» Assignment:
Give again exactly the lines that run from the start of the records to the line holding "CNC machining job.", both ends counted. Do not include the pictures.
[[ Data for review open ]]
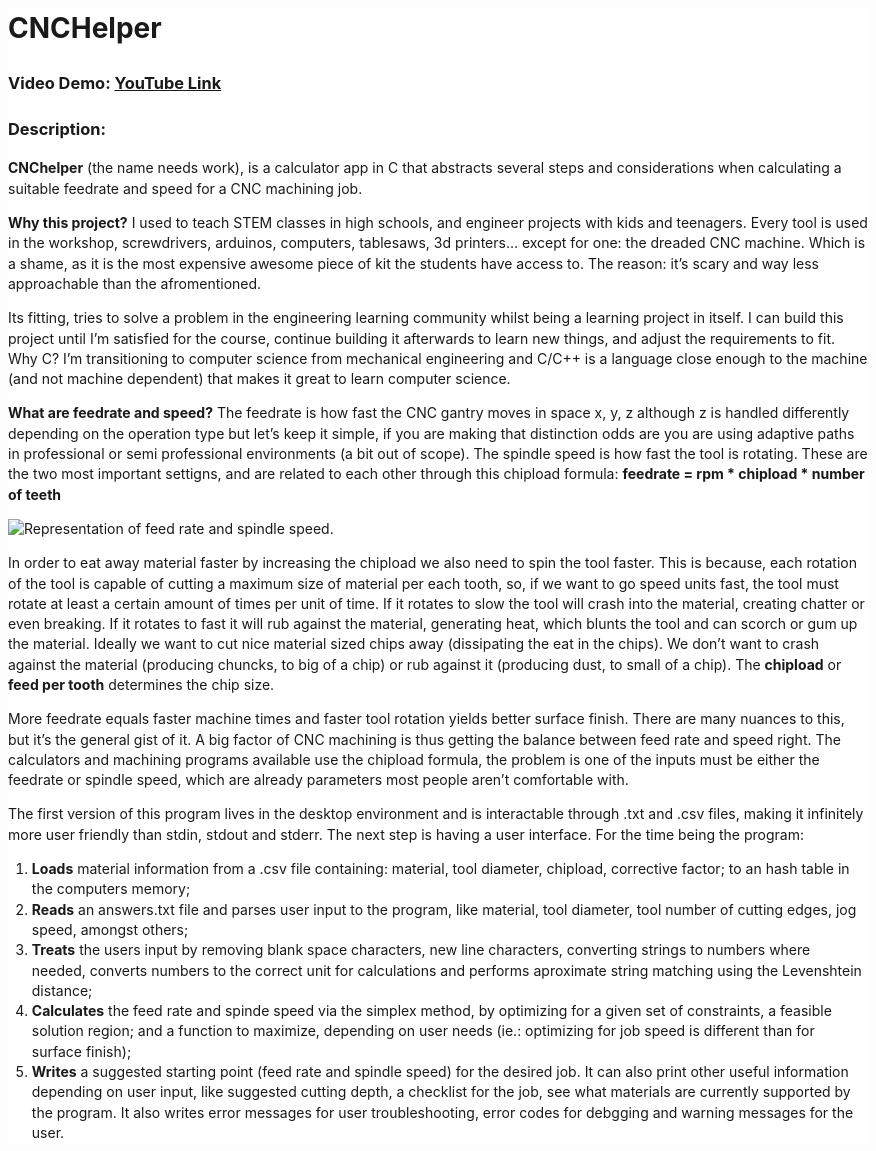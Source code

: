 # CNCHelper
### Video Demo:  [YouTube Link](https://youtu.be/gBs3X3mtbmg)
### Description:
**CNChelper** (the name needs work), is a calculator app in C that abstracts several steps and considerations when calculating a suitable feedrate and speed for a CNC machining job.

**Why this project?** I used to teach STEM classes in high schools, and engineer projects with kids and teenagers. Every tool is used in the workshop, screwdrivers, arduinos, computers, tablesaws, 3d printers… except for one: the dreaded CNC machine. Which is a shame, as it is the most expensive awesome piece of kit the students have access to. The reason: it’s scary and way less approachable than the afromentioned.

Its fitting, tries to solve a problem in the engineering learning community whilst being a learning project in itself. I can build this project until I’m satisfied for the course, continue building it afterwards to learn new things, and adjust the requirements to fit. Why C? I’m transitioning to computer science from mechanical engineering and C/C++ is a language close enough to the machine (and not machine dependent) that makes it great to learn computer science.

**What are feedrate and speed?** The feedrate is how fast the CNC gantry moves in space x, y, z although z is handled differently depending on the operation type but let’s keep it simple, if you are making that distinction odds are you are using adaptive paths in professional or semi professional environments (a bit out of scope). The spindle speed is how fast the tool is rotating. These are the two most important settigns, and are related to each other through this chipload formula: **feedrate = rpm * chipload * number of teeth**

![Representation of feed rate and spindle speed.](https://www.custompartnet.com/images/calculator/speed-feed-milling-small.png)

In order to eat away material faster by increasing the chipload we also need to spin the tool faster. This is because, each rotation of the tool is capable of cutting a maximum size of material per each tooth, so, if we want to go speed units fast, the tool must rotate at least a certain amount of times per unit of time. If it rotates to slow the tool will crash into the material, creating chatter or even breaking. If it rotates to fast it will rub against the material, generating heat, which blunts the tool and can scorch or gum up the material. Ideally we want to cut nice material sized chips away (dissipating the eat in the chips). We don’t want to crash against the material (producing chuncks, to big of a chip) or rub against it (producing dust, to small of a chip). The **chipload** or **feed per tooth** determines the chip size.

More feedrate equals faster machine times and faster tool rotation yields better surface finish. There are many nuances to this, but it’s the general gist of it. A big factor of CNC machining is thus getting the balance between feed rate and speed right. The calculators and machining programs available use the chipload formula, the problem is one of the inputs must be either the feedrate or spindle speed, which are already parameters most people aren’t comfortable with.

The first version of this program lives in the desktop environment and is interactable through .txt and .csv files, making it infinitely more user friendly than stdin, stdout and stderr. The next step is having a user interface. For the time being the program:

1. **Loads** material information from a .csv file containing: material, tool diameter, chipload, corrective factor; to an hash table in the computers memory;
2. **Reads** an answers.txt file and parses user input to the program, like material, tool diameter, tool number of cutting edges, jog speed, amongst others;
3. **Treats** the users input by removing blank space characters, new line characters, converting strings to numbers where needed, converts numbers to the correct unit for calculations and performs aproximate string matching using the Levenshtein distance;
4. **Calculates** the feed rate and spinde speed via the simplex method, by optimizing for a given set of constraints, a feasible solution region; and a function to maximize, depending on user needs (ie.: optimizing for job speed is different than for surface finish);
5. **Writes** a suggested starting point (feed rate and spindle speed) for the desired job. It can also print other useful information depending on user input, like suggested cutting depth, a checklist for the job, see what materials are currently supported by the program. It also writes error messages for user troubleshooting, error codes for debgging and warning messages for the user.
[[ Data for review closed ]]
» Output of the exercise:
Source code

: # CNCHelper
### Video Demo:  [YouTube Link](https://youtu.be/gBs3X3mtbmg)
### Description:
**CNChelper** (the name needs work), is a calculator app in C that abstracts several steps and considerations when calculating a suitable feedrate and speed for a CNC machining job.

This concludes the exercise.